EXERCISE
Throughout the listing below, copy each line containing "surface".

**** INFORMATION PROVIDED ****

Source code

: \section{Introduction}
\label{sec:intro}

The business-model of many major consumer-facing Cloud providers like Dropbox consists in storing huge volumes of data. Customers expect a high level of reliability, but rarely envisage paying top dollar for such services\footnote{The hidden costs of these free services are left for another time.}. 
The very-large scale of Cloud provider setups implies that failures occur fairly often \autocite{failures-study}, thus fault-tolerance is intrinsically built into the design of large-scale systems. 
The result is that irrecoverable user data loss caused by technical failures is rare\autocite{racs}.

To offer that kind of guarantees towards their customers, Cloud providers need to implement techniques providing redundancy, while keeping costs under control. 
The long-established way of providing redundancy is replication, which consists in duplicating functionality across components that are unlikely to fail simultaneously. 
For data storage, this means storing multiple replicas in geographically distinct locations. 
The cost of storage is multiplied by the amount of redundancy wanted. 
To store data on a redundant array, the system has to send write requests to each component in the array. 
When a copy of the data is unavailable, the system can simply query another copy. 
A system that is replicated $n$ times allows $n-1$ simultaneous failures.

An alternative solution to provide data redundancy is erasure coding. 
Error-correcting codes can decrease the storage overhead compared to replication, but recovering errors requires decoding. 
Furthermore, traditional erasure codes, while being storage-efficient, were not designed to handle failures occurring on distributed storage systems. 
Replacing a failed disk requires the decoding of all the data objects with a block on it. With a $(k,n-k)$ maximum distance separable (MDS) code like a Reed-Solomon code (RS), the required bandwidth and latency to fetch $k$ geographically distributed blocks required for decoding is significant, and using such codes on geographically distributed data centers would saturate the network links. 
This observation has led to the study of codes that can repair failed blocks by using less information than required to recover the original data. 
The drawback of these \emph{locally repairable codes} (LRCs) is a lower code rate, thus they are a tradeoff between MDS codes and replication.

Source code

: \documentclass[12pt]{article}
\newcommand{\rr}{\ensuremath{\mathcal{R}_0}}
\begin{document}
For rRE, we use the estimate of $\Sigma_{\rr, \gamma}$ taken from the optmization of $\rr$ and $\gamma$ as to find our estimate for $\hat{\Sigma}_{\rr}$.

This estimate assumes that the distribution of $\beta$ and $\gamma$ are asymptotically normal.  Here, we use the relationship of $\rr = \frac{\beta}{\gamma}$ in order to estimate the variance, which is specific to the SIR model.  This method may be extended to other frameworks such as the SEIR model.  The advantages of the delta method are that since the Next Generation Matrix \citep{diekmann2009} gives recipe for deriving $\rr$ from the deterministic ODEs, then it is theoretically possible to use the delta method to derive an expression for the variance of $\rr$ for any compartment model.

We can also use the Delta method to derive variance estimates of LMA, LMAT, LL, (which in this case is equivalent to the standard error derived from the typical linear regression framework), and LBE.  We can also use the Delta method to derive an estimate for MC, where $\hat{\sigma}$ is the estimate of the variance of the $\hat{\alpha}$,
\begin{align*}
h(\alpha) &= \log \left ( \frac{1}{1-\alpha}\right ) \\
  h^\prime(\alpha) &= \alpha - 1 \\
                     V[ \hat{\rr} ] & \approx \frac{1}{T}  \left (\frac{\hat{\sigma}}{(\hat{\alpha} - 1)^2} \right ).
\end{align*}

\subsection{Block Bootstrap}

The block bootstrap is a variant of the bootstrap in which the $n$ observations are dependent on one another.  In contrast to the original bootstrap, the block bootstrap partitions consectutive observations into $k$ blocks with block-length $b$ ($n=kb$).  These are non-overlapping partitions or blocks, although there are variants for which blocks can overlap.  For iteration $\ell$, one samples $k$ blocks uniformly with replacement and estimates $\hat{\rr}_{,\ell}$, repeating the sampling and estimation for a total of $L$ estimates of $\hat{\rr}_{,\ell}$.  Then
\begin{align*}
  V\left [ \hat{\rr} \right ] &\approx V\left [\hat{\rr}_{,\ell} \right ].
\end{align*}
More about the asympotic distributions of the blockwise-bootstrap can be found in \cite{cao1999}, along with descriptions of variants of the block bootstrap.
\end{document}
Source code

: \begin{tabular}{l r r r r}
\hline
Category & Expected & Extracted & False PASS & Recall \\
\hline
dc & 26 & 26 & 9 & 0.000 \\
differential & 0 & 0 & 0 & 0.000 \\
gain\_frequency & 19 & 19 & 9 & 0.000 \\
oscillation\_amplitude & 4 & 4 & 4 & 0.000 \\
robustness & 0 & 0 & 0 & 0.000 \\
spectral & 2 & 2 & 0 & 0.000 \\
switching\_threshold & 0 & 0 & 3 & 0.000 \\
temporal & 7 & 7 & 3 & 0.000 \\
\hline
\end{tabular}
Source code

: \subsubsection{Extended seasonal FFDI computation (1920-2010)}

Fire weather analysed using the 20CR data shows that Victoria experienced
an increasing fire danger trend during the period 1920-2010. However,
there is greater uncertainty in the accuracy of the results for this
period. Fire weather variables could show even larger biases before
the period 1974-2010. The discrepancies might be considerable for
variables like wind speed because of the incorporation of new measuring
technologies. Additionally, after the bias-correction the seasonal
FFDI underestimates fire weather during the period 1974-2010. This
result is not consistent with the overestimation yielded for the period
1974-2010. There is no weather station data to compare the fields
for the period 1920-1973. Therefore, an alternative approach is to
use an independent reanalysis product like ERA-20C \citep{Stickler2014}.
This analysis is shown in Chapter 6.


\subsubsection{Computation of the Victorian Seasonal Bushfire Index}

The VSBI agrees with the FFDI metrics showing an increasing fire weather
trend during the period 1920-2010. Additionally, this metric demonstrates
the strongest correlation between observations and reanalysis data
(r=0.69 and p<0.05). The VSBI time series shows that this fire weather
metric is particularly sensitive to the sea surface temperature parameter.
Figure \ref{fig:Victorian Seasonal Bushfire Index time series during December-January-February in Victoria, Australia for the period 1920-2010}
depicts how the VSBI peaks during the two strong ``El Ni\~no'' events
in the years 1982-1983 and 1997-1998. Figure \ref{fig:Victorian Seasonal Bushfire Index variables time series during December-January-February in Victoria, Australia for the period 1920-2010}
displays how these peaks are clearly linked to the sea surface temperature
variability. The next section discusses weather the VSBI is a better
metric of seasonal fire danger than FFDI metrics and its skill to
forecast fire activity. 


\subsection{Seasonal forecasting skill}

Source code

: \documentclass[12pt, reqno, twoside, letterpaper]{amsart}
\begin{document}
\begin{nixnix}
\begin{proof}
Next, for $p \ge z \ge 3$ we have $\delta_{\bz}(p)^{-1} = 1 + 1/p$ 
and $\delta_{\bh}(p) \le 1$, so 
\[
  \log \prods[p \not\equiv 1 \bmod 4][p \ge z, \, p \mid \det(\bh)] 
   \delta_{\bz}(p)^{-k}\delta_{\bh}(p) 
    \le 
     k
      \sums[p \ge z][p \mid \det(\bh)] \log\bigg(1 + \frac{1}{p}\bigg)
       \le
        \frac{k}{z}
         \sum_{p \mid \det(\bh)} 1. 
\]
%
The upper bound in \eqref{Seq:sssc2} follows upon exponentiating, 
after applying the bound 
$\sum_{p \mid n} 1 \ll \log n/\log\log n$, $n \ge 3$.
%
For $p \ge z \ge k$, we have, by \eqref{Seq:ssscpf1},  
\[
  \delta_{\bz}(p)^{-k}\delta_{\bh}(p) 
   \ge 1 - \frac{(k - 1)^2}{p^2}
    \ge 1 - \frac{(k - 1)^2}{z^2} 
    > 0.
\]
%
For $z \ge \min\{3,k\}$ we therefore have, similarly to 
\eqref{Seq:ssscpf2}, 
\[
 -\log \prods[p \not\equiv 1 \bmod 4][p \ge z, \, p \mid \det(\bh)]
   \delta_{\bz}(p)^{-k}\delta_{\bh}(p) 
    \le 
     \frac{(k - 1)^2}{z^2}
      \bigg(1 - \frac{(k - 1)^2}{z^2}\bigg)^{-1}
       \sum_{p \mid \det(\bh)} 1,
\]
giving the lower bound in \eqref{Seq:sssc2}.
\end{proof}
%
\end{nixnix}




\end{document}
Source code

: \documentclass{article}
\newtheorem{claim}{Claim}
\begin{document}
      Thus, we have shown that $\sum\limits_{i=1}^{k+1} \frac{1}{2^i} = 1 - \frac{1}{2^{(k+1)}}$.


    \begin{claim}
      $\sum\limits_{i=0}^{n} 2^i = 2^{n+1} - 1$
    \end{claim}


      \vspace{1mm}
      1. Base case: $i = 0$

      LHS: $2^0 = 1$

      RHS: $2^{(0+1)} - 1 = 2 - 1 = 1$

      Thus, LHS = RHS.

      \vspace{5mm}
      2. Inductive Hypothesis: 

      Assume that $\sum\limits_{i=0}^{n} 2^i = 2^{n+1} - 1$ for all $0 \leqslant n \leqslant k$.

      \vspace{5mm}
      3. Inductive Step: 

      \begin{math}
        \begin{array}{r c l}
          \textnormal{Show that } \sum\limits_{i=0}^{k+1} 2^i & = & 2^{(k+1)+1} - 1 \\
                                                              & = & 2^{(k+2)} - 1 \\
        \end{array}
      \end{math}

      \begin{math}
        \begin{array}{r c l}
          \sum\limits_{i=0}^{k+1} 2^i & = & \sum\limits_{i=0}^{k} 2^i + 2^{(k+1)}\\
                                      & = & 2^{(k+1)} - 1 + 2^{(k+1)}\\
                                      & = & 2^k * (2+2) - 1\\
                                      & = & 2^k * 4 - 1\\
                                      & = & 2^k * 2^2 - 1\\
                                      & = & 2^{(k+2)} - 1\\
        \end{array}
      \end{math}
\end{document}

****

OUTPUT FOR THIS EXERCISE
metric is particularly sensitive to the sea surface temperature parameter.
displays how these peaks are clearly linked to the sea surface temperature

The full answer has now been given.